* **WHAT NEEDS TO BE DONE**: From the listing below, retype exactly the line holding "degradación de modelos.", the line holding "Scelgo uno spazio", and the lines between them; skip everything else.

* **EXTRACTED INFORMATION**:

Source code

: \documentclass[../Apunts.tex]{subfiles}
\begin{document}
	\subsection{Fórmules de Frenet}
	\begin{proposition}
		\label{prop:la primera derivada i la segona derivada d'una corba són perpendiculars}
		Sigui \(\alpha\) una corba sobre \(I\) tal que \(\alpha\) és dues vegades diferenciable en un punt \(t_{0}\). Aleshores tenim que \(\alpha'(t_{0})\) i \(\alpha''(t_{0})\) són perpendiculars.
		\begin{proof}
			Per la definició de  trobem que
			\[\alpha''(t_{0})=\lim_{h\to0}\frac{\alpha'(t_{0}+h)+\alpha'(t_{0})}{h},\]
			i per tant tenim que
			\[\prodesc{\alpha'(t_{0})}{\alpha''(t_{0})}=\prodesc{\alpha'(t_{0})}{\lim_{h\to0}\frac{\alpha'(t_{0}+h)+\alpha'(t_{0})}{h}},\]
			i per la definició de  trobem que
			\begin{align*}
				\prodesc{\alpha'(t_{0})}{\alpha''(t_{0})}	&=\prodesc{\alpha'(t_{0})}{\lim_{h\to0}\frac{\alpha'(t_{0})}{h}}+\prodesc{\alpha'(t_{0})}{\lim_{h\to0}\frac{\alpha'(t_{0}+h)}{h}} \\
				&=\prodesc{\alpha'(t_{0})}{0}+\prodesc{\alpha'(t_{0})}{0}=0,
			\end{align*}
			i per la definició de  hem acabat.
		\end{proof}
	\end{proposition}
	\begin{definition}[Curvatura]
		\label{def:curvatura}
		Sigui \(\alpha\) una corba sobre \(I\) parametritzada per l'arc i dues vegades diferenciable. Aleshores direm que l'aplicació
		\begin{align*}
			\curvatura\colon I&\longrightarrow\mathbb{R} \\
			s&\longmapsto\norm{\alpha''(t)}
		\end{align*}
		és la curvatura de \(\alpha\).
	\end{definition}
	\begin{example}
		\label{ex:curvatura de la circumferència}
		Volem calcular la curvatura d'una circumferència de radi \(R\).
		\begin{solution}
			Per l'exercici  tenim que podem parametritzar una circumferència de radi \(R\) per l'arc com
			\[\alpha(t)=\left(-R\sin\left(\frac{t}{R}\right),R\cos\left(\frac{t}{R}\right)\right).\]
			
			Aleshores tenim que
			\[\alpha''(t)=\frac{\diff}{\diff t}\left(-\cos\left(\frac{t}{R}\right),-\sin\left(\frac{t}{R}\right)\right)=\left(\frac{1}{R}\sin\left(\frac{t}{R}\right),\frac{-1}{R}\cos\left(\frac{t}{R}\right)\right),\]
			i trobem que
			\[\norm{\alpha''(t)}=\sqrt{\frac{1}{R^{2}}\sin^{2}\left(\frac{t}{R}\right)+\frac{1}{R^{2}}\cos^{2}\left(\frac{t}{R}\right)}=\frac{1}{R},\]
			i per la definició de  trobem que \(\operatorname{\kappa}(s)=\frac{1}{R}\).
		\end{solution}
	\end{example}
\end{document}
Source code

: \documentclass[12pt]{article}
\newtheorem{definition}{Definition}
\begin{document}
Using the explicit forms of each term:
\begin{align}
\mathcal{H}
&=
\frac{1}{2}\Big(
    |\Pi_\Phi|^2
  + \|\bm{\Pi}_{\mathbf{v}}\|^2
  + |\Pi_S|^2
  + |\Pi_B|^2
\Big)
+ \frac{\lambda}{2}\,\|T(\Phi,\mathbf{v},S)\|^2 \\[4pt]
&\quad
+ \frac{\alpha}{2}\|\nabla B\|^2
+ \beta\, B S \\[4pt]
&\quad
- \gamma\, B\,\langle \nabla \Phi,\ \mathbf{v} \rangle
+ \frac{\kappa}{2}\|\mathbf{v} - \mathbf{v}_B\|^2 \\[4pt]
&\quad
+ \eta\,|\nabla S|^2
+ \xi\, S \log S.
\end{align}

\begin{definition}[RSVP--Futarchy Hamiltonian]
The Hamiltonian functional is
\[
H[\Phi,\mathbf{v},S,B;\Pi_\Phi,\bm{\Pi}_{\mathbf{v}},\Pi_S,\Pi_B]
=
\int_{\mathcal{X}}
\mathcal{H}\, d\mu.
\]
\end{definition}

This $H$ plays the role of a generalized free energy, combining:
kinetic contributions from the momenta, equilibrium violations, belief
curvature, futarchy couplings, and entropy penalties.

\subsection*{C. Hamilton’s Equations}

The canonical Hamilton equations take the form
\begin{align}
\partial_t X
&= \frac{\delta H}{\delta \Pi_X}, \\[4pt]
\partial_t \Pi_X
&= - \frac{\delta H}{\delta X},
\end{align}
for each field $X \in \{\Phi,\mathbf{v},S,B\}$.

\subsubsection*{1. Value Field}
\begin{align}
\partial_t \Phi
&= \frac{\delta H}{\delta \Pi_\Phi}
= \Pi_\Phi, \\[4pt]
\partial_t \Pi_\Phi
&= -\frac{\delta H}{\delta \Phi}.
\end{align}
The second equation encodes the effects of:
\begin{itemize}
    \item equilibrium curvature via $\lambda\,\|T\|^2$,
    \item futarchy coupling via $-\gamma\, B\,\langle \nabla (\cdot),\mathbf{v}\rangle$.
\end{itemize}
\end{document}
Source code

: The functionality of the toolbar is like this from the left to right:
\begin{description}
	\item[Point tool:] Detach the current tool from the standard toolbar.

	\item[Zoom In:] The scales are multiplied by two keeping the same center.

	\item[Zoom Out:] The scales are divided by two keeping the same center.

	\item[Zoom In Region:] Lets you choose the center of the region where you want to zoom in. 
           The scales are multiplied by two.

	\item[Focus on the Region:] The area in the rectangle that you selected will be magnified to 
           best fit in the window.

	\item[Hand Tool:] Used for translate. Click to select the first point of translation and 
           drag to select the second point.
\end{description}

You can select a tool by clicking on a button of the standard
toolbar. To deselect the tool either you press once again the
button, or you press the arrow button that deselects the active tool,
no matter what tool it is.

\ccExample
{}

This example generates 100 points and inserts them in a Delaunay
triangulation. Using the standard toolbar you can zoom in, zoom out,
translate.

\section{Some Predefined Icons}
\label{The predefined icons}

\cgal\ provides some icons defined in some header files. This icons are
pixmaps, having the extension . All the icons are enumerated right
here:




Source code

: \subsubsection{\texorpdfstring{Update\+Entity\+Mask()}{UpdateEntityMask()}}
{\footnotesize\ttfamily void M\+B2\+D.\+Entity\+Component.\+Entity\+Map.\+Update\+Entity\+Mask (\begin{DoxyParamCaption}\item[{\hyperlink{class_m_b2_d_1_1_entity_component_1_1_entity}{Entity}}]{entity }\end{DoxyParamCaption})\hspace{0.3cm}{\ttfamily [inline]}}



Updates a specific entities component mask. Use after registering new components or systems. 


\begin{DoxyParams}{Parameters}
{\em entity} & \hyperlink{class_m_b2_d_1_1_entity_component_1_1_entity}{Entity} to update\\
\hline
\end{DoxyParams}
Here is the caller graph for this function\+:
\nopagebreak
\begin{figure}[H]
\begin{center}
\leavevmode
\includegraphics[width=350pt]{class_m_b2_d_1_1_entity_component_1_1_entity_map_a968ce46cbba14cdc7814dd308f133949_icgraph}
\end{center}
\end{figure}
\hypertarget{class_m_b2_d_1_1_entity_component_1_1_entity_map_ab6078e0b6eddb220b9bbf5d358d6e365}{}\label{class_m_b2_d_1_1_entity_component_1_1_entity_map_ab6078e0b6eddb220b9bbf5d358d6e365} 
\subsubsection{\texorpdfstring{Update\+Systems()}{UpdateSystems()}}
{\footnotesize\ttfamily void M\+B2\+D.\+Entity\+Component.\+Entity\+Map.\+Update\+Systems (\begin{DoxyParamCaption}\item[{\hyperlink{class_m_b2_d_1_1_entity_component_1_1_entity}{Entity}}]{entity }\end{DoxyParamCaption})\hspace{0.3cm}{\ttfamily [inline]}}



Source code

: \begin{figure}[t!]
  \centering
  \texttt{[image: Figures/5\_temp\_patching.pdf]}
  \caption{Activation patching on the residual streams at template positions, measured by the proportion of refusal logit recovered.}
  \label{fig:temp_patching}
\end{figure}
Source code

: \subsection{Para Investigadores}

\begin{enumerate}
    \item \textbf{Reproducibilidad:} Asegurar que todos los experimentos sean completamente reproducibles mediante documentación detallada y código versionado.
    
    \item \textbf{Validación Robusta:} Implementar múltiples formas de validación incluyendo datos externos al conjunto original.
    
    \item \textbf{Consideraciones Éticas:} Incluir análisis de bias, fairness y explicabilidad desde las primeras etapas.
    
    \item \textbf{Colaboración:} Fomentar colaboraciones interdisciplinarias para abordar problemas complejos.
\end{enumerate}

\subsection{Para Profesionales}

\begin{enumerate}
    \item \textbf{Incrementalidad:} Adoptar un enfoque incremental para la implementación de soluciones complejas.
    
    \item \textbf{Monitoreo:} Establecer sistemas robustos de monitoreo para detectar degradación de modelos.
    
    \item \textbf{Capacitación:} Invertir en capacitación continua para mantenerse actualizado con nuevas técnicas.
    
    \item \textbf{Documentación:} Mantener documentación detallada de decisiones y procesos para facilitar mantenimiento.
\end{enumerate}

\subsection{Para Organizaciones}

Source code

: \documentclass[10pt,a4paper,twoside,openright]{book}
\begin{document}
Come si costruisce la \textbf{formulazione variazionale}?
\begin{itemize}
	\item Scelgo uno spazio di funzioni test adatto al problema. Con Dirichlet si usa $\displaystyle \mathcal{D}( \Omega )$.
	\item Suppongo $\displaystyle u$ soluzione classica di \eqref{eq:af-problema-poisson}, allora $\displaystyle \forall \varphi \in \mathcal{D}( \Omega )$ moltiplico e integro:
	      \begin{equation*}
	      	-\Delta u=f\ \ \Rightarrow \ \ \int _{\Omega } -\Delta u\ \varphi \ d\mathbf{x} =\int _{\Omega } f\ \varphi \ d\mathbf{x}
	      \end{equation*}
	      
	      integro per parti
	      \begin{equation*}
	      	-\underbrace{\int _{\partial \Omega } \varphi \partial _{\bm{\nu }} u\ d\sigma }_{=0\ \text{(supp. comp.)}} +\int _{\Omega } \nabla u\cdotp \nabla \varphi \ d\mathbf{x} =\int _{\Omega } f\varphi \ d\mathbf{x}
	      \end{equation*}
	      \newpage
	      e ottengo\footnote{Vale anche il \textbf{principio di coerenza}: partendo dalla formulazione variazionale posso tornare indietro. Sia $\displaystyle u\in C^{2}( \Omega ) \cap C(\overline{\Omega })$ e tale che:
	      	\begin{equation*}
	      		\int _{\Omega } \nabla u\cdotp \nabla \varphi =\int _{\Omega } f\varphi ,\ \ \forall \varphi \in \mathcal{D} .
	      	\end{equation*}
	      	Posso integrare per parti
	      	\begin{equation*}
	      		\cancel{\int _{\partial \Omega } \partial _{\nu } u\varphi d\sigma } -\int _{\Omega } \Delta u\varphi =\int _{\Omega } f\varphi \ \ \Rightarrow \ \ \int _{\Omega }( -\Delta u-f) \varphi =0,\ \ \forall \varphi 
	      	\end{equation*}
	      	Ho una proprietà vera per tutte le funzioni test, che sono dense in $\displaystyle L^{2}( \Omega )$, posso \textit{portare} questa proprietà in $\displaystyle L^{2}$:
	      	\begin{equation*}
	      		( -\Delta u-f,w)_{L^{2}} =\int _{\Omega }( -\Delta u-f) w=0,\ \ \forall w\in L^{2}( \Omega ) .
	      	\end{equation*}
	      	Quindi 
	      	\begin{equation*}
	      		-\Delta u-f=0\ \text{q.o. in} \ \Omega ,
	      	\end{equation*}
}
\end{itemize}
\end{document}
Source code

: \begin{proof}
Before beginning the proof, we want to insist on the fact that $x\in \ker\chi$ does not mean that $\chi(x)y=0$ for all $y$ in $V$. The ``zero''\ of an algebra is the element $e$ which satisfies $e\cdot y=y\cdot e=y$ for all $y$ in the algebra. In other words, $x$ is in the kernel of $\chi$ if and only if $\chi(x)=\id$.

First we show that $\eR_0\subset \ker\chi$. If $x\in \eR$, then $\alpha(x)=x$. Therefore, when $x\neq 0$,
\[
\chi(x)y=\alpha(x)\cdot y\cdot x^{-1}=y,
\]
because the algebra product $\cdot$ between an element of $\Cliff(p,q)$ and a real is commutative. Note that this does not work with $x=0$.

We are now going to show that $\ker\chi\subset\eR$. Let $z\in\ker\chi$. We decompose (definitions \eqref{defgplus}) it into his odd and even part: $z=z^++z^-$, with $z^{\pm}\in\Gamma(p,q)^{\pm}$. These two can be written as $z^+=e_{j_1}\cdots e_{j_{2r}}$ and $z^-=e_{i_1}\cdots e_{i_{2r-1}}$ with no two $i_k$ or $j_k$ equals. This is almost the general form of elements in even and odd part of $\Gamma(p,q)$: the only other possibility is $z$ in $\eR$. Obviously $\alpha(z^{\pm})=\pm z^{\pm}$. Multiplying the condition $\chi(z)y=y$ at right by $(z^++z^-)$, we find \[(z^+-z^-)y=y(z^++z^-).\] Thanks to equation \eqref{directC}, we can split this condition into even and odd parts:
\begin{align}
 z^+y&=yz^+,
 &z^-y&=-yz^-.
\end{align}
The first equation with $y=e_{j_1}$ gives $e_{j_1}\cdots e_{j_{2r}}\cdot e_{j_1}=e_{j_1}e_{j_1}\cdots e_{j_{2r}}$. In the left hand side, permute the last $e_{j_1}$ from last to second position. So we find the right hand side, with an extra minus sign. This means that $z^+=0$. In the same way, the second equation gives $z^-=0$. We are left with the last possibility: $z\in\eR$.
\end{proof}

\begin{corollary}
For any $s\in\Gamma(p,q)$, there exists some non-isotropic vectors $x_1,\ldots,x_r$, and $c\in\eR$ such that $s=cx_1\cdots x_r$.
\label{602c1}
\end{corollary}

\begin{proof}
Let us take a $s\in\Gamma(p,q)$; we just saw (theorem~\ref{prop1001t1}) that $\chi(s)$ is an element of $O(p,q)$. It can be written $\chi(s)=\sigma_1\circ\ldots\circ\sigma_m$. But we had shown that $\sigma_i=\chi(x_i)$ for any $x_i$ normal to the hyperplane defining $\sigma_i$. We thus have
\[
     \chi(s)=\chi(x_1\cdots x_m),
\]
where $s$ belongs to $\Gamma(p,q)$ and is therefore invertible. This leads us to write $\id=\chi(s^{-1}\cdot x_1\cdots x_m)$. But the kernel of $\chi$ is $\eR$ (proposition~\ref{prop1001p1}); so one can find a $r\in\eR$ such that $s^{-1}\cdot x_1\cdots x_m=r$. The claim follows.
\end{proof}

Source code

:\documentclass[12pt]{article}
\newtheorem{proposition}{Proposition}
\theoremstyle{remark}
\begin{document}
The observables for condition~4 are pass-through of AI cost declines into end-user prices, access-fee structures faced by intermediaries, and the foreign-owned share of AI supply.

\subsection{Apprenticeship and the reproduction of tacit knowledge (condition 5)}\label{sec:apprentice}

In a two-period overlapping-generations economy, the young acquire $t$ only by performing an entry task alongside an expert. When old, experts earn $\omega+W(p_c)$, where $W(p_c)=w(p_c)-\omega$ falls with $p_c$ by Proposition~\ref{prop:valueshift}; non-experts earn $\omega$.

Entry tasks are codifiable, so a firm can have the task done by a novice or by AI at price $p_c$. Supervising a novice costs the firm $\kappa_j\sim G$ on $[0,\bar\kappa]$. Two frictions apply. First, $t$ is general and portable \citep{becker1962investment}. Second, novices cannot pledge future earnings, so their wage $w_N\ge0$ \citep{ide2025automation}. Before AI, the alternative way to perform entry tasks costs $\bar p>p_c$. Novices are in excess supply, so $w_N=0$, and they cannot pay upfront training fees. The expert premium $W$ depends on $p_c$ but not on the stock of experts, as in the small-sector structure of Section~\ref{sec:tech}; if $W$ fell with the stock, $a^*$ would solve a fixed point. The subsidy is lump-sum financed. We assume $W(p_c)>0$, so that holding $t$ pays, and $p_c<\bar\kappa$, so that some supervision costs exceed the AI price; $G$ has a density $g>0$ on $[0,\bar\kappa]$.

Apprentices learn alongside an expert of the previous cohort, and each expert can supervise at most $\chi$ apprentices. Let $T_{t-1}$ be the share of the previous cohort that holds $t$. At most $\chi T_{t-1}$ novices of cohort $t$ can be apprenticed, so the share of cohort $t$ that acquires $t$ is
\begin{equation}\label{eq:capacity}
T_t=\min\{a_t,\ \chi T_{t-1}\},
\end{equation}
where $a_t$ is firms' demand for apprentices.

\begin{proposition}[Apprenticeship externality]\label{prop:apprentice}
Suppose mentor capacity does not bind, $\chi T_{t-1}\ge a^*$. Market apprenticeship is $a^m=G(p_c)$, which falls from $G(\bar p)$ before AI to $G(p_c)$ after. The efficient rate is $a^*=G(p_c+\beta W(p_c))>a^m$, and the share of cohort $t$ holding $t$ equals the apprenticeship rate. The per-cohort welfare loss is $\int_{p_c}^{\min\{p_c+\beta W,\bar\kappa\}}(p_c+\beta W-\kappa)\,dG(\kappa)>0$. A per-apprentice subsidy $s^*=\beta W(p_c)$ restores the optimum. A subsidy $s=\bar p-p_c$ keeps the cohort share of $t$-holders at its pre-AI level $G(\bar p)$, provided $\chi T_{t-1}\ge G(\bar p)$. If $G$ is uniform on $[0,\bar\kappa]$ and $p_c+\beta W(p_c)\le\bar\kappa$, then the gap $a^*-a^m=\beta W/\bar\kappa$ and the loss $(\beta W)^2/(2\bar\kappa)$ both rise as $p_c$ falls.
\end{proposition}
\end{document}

* **ANSWER TO THIS PROBLEM**:
    \item \textbf{Monitoreo:} Establecer sistemas robustos de monitoreo para detectar degradación de modelos.
    
    \item \textbf{Capacitación:} Invertir en capacitación continua para mantenerse actualizado con nuevas técnicas.
    
    \item \textbf{Documentación:} Mantener documentación detallada de decisiones y procesos para facilitar mantenimiento.
\end{enumerate}

\subsection{Para Organizaciones}

Source code

: \documentclass[10pt,a4paper,twoside,openright]{book}
\begin{document}
Come si costruisce la \textbf{formulazione variazionale}?
\begin{itemize}
	\item Scelgo uno spazio di funzioni test adatto al problema. Con Dirichlet si usa $\displaystyle \mathcal{D}( \Omega )$.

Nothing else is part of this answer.